Setting: Foreign-born persons account for over 60% of Canadian tuberculosis (TB) incidence; immigrants with TB-related lung scarring ('inactive TB') are at particularly high risk, and represent an important target for preventive efforts.
Objective: To document the performance of the immigrant surveillance programme for inactive TB in Montreal.
Design: All immigrants arriving with inactive TB are referred by the public health department to the Montreal Chest Institute. We prospectively recorded clinical and radiographic data for those evaluated in 1999 and 2000. We examined physicians' adherence to Canadian guidelines. We also evaluated concordance of chest radiographic interpretation.

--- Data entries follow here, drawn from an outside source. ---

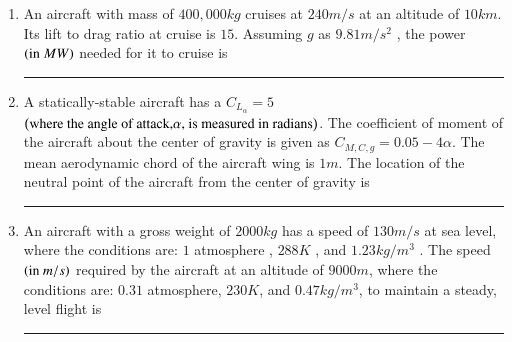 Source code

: \documentclass[journal]{IEEEtran}
\begin{document}
\begin{enumerate}
\item An aircraft with mass of $400,000 kg$ cruises at $240 m/s$ at an altitude of $10 km$. Its lift to drag ratio at cruise is $15$. Assuming $g$ as $9.81 m/s^2$ , the power $\left(\text{in } MW\right)$ needed for it to cruise is\rule{2cm}{0.2pt} 
\item A statically-stable aircraft has a $C_{L_{\alpha}}=5$ $\left(\text{where the angle of attack,} \alpha \text{, is measured in radians}\right)$. The coefficient of moment of the aircraft about the center of gravity is given as $C_{M,C,g}=0.05-4\alpha$. The mean aerodynamic chord of the aircraft wing is $1 m$. The location  of the neutral point of the aircraft from the center of gravity is \rule{2cm}{0.2pt} 

\item An aircraft with a gross weight of $2000kg$ has a speed of $130m/s$ at sea level, where the conditions are: $1$ atmosphere , $288K$ , and $1.23 kg/m^3$ . The speed $\left(\text{in } m/s\right)$ required by the aircraft at an altitude of $9000m$, where the conditions are: $0.31$ atmosphere, $230K$, and $0.47 kg/m^3$, to maintain a steady, level flight is \rule{2cm}{0.2pt}  
	\end{enumerate}
\end{document}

Results: Of 1444 immigrants notified, 792 (55%) were sent referral letters. Most of the others lacked valid addresses. Of the 654 (45%) who were examined, 322 (22%) were diagnosed with untreated latent TB, 215 (15%) were recommended therapy, and 156 (11%) completed it. Of 388 potential candidates for treatment of latent TB, 274 (71%) underwent tuberculin tests. Treatment decisions followed guidelines for 87% of patients with full testing. Agreement between clinicians and chest radiologists as to TB-related radiographic abnormalities was frequent (K 0.63). Six 'high volume' clinicians performed better than others with respect to management and radiographic interpretation.
Conclusion: Centralised post-immigration surveillance requires more accurate referrals, and more consistent provider performance.